> [YOUR ASSIGNMENT] All lines in the records below with the word "INCLUDED" must be returned.

(Stored items)
╭──

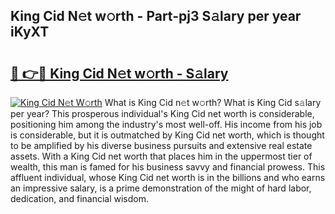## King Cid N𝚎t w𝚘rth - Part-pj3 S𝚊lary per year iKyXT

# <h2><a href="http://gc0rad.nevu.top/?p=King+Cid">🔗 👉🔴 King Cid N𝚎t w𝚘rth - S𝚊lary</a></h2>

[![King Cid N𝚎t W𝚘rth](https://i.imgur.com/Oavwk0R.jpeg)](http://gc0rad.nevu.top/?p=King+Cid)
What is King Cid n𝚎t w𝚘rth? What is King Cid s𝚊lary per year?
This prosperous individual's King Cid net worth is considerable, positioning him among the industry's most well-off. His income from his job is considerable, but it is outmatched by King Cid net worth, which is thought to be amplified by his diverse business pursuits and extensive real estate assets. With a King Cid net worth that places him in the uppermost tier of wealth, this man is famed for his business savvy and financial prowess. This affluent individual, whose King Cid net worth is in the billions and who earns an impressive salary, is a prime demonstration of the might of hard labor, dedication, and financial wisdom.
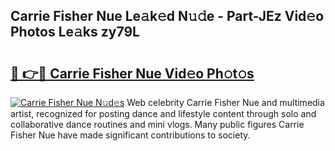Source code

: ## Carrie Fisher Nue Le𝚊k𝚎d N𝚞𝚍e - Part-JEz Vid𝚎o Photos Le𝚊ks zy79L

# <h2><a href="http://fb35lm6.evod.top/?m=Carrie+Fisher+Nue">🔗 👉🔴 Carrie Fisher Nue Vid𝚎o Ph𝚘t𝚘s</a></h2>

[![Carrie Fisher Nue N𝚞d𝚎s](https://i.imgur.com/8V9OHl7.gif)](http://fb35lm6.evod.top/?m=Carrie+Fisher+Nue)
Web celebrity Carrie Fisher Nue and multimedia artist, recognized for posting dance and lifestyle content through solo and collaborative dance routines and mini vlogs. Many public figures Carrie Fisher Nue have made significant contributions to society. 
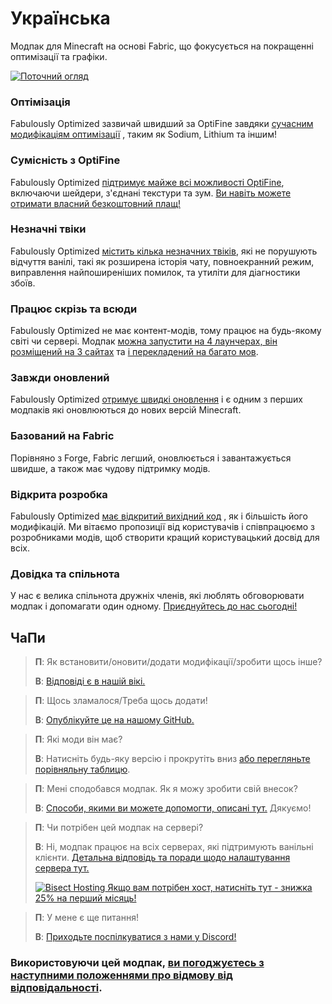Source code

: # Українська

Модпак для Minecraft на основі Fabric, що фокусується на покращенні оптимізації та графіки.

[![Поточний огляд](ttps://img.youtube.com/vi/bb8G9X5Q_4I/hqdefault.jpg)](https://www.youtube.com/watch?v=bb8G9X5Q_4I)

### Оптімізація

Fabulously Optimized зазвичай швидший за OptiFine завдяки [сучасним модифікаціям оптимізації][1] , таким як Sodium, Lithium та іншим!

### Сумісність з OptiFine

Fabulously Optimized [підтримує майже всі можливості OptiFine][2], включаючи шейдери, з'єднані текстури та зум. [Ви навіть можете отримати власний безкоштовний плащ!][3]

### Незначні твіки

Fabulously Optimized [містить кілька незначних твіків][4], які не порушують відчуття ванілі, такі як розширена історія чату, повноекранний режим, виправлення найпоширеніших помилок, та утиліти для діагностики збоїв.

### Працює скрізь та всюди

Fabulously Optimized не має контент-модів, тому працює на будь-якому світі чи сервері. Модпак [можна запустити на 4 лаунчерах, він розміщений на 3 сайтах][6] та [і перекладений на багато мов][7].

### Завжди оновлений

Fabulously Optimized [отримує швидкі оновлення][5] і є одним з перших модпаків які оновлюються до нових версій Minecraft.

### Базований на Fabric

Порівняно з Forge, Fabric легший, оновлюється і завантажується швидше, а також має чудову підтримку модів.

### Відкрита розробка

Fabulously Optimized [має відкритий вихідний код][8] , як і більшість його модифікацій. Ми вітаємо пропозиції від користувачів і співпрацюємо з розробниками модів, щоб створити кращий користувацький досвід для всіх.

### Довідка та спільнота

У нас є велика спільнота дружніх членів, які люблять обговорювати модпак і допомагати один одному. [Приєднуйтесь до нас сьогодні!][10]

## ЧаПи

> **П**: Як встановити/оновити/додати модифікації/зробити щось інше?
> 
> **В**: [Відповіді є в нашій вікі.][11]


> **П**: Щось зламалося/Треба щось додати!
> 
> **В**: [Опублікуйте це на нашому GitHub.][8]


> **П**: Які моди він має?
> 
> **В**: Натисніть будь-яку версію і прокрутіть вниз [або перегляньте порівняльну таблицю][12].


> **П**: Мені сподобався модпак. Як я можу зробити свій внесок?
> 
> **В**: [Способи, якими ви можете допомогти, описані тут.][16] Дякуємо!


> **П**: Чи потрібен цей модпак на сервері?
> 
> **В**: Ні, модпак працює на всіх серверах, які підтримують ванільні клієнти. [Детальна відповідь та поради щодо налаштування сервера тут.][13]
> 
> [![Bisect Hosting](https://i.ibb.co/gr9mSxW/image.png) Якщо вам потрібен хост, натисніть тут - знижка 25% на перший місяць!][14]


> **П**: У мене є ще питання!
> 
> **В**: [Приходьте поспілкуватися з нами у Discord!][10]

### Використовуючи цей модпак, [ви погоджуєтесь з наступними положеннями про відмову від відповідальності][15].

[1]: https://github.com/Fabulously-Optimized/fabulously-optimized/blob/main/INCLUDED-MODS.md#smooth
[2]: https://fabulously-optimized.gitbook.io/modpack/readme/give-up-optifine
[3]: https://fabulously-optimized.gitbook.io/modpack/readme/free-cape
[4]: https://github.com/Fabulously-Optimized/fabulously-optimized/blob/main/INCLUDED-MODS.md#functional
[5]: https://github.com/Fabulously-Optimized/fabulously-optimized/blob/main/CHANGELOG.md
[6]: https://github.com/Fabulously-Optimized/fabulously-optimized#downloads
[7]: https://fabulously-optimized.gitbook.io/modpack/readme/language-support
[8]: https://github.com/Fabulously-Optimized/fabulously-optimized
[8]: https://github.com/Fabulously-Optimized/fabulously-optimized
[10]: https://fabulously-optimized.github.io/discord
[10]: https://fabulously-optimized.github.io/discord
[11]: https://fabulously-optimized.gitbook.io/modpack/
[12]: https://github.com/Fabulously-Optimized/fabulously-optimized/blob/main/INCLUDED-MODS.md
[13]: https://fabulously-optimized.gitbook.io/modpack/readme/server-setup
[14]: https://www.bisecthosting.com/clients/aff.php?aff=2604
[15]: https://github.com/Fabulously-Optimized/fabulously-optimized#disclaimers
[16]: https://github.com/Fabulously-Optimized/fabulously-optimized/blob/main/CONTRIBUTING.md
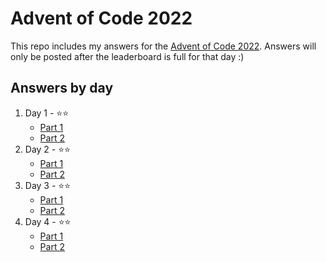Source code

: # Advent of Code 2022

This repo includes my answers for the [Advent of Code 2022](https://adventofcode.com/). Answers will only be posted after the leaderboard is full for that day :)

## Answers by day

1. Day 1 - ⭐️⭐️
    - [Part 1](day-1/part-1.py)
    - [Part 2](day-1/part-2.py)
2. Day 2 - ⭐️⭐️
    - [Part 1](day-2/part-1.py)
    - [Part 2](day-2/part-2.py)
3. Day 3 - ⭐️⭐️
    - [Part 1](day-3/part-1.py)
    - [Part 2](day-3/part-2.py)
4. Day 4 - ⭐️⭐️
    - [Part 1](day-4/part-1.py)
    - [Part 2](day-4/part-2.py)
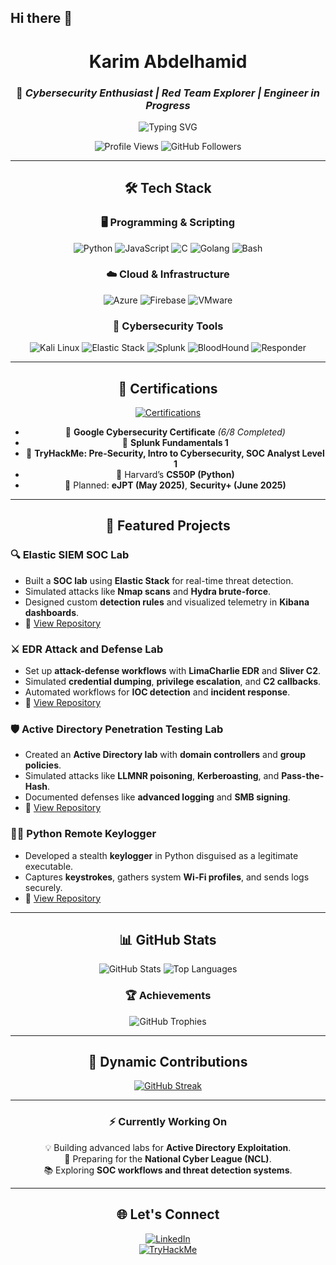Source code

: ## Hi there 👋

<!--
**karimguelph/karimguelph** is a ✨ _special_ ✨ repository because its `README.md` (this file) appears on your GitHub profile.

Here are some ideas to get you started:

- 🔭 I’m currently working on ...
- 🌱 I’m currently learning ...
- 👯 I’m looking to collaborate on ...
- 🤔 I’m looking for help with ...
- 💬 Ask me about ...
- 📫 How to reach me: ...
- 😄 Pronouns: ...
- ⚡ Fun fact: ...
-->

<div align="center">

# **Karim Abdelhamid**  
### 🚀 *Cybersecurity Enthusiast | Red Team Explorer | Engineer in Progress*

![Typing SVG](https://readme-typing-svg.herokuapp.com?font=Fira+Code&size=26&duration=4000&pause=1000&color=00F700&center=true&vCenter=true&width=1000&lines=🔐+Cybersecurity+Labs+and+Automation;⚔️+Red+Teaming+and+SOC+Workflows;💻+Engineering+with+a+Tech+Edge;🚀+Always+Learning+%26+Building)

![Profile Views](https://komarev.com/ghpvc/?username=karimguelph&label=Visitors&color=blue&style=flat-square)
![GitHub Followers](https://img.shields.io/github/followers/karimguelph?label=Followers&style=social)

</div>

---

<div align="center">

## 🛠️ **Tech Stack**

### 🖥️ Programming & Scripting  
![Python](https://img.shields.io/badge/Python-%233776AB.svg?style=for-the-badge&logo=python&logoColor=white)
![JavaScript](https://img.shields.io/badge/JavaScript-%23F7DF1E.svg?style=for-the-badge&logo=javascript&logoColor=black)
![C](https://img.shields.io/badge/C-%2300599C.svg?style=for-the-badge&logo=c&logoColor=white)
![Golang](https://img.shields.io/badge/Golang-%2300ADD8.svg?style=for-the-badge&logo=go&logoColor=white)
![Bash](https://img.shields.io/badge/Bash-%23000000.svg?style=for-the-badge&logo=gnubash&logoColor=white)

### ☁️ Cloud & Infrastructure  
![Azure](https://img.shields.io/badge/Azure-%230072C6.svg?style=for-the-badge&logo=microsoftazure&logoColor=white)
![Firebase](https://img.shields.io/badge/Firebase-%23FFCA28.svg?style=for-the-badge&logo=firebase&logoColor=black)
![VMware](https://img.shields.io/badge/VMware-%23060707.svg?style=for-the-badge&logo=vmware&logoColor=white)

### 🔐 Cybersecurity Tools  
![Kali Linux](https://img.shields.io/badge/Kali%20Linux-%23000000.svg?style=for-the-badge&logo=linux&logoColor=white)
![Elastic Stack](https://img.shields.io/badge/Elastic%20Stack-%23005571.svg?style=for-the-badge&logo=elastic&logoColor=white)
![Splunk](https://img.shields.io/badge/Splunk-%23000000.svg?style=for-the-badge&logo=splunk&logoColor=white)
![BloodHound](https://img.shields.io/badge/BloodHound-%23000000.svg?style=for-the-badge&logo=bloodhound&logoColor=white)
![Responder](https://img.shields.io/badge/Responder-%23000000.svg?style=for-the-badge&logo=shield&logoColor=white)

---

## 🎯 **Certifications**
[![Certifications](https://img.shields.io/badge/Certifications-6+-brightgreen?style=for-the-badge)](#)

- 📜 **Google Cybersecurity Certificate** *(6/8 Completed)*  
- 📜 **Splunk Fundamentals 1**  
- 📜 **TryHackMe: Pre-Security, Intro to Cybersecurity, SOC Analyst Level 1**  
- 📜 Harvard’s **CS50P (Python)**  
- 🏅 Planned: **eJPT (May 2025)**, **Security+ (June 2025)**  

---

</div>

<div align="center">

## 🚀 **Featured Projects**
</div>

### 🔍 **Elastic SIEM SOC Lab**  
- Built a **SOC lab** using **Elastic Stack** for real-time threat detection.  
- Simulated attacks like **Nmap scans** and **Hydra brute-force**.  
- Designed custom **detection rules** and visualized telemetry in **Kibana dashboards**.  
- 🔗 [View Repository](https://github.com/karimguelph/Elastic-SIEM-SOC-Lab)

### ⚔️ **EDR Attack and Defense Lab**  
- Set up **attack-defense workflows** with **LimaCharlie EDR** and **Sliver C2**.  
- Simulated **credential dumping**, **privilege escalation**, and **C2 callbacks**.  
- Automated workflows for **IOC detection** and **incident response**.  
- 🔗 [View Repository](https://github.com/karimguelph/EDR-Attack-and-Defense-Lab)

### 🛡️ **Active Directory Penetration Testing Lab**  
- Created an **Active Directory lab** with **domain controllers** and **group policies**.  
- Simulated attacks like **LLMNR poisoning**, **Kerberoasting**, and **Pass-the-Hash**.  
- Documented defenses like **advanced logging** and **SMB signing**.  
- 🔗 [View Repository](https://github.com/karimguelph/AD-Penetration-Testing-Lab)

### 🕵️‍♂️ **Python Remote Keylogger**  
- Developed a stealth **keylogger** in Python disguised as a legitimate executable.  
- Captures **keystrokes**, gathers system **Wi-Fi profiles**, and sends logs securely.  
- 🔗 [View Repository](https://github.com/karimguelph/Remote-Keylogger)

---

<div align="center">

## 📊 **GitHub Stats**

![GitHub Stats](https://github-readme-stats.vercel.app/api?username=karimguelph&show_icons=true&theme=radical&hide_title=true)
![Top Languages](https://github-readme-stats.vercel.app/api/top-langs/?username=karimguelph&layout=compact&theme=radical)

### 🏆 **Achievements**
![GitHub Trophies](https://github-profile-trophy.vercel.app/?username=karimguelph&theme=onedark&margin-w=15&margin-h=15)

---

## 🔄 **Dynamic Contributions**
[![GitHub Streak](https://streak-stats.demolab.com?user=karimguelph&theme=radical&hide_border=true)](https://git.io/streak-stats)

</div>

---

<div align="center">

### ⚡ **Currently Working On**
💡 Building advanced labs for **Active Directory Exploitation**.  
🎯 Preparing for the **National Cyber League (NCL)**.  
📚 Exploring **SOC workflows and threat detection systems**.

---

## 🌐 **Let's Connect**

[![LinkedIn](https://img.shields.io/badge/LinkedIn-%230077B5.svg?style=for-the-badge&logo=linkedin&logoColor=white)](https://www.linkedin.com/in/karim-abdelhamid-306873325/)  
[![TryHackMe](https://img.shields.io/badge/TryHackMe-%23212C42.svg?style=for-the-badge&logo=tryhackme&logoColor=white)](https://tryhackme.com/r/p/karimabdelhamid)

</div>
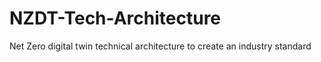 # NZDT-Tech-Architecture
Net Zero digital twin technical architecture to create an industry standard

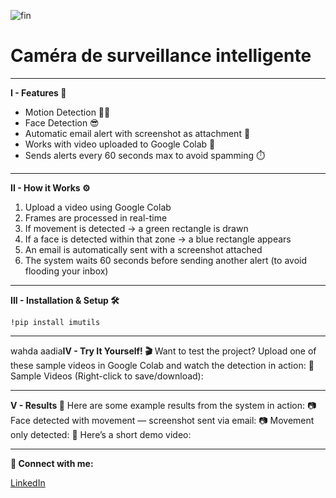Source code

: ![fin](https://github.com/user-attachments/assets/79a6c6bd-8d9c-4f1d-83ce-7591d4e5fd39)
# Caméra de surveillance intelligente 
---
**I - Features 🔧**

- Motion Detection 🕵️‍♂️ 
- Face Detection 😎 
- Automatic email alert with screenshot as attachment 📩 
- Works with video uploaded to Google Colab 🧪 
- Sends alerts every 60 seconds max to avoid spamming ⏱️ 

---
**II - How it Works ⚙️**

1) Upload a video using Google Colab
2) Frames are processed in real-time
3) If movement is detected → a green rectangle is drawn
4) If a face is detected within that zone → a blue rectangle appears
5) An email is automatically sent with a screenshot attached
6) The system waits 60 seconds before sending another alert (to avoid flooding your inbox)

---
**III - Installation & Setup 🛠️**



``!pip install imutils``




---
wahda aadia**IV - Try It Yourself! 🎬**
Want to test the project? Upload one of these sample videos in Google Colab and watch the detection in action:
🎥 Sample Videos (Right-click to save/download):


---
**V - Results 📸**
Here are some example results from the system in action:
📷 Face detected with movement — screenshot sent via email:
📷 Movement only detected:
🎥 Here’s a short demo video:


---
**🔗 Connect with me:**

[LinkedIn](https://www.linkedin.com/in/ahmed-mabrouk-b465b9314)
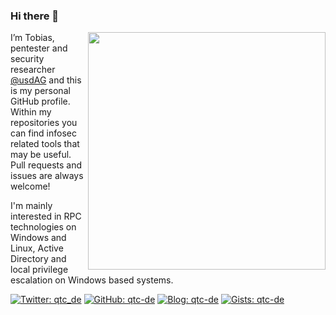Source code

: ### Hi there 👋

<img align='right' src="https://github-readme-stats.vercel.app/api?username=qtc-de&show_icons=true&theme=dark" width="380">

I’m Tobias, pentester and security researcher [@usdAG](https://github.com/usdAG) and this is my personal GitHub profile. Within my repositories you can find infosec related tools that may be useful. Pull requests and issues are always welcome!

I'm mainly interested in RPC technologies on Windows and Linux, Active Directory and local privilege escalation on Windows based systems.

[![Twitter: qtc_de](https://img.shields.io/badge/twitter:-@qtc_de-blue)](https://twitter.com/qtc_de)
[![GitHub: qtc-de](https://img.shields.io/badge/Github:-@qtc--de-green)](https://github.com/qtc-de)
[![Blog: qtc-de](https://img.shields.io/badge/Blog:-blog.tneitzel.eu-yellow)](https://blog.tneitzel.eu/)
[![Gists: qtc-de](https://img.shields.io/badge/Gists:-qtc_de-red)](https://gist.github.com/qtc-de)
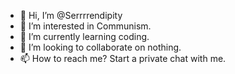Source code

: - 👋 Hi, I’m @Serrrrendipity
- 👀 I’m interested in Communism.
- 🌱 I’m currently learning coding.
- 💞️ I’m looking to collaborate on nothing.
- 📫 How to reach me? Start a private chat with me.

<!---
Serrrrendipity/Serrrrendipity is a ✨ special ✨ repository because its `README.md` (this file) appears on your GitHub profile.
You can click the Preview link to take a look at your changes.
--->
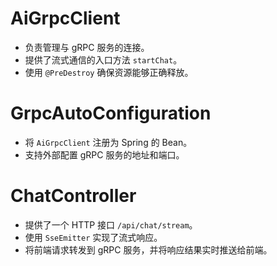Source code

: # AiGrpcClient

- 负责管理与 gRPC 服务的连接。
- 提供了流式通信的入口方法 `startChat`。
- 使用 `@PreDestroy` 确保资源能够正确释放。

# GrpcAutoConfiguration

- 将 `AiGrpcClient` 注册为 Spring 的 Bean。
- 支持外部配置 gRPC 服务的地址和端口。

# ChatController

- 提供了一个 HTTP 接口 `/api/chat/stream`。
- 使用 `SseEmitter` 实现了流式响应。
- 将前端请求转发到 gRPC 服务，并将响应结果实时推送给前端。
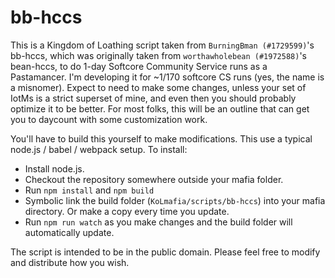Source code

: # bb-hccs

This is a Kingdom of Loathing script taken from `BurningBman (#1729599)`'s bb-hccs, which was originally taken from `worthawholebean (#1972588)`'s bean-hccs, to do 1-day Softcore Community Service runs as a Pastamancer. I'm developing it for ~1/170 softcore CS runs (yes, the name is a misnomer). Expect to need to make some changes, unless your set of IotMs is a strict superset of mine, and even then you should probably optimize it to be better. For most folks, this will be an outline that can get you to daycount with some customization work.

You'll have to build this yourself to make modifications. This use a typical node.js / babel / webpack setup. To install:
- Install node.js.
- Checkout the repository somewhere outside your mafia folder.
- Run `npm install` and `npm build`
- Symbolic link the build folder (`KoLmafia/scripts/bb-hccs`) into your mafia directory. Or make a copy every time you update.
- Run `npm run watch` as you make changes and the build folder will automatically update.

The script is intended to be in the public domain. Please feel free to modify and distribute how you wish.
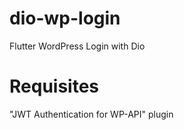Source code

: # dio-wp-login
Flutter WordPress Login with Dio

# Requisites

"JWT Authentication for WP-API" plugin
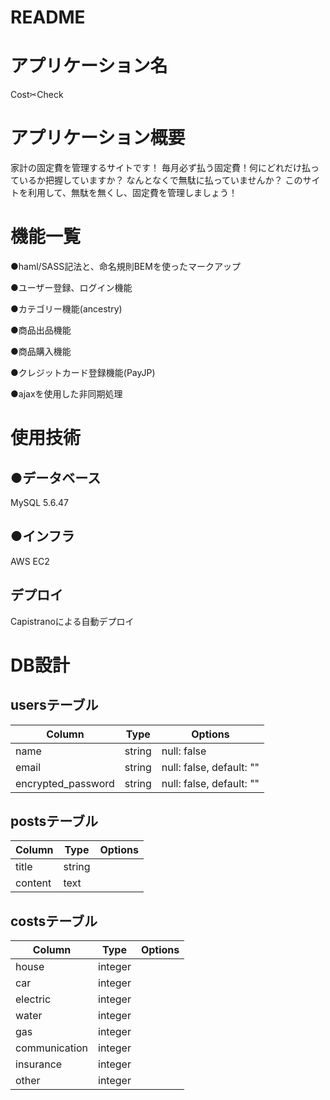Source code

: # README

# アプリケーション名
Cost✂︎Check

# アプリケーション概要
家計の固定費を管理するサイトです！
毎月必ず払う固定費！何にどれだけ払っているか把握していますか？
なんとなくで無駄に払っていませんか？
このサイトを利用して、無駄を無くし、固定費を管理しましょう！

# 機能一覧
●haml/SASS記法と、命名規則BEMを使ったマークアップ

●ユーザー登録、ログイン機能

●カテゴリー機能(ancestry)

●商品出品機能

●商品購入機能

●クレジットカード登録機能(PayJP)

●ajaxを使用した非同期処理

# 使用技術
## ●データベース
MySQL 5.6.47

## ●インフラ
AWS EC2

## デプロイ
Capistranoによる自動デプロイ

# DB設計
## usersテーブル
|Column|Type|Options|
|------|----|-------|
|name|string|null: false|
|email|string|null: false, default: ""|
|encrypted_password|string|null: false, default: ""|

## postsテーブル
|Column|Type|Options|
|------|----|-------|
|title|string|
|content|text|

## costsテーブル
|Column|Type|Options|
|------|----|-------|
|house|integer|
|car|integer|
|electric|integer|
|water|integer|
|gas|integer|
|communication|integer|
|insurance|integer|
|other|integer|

╰──

> [RESULT OF THE TASK]
[1]: https://github.com/Fabulously-Optimized/fabulously-optimized/blob/main/INCLUDED-MODS.md#smooth
[4]: https://github.com/Fabulously-Optimized/fabulously-optimized/blob/main/INCLUDED-MODS.md#functional
[12]: https://github.com/Fabulously-Optimized/fabulously-optimized/blob/main/INCLUDED-MODS.md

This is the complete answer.